The complaint was filed last year with the National Labor Relations Board around the same time 14 “gallery ambassadors” were fired prior to a vote that created a union for employees.

Union organizers challenged the museum’s decision at the time, but the NLRB ultimately agreed with management that the ambassadors – who were responsible for providing customer service, education and exhibit interpretation at the museum – were security employees and not eligible for representation by the United Auto Workers Local 2110, the Technical, Office and Professional Union.

Maida Rosenstein, the union’s president, said even though the labor board sided with the museum about the status of those employees, the union felt the museum exhibited “anti-union animus.”

Rather than continue the fight, the museum agreed to settle.
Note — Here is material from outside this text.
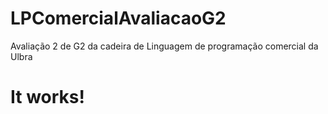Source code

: # LPComercialAvaliacaoG2
Avaliação 2 de G2  da cadeira de Linguagem de programação comercial da Ulbra

# It works!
According to the settlement agreement reached on March 11, 13 of the employees who were let go will receive payments of $2,000 and one will receive $30,000.
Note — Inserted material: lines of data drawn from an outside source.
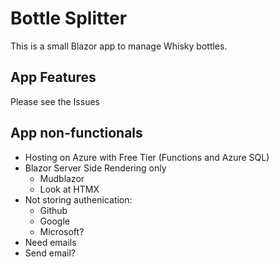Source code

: # Bottle Splitter

This is a small Blazor app to manage Whisky bottles.

## App Features

Please see the Issues

## App non-functionals

- Hosting on Azure with Free Tier (Functions and Azure SQL)
- Blazor Server Side Rendering only
  - Mudblazor
  - Look at HTMX
- Not storing authenication:
  - Github
  - Google
  - Microsoft?
- Need emails
- Send email?
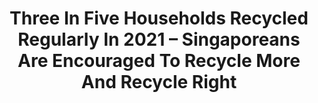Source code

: ---
layout: post
title: "Three In Five Households Recycled Regularly In 2021 – Singaporeans Are Encouraged To Recycle More And Recycle Right"
file_url: https://www.nea.gov.sg/media/news/news/index/three-in-five-households-recycled-regularly-in-2021-singaporeans-are-encouraged-to-recycle-more-and-recycle-right
---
“It’s been a long road at the Portland Museum, but we’re glad to see these workers get some compensation for their losses,” Rosenstein said. “We’re pleased there was a settlement that was worked out, and also that there has been some change in the relationship between the union and museum that will help establish a better relationship going forward.”


Museum spokesman Graeme Kennedy declined to comment on the details of the settlement.

“We have a contract that is fair and working, and the institution and staff have moved forward in good faith,” he said.

Museum employees voted in April 2021 to join the New York-based union, which also represents workers at several other museums, including the Museum of Modern Art in New York.

Museum employees first petitioned the National Labor Relations Board in October 2020, citing low pay and a lack of job security as their motives for seeking representation. At the time, there was tension between the parties, and employees complained of “union-busting” tactics by museum management. Since then, the relationship has improved. The first labor contract, ratified in November, runs through September 2024. The union represents about half of all museum employees, or about 40 full- and part-time positions.

Following the layoffs of the gallery ambassadors last year, the museum added back five full-time positions and some seasonal positions as well.

Although a settlement agreement has been reached, the case will remain open at the labor board until the museum fulfills all its requirements, including payments and notifying past and current employees about the settlement.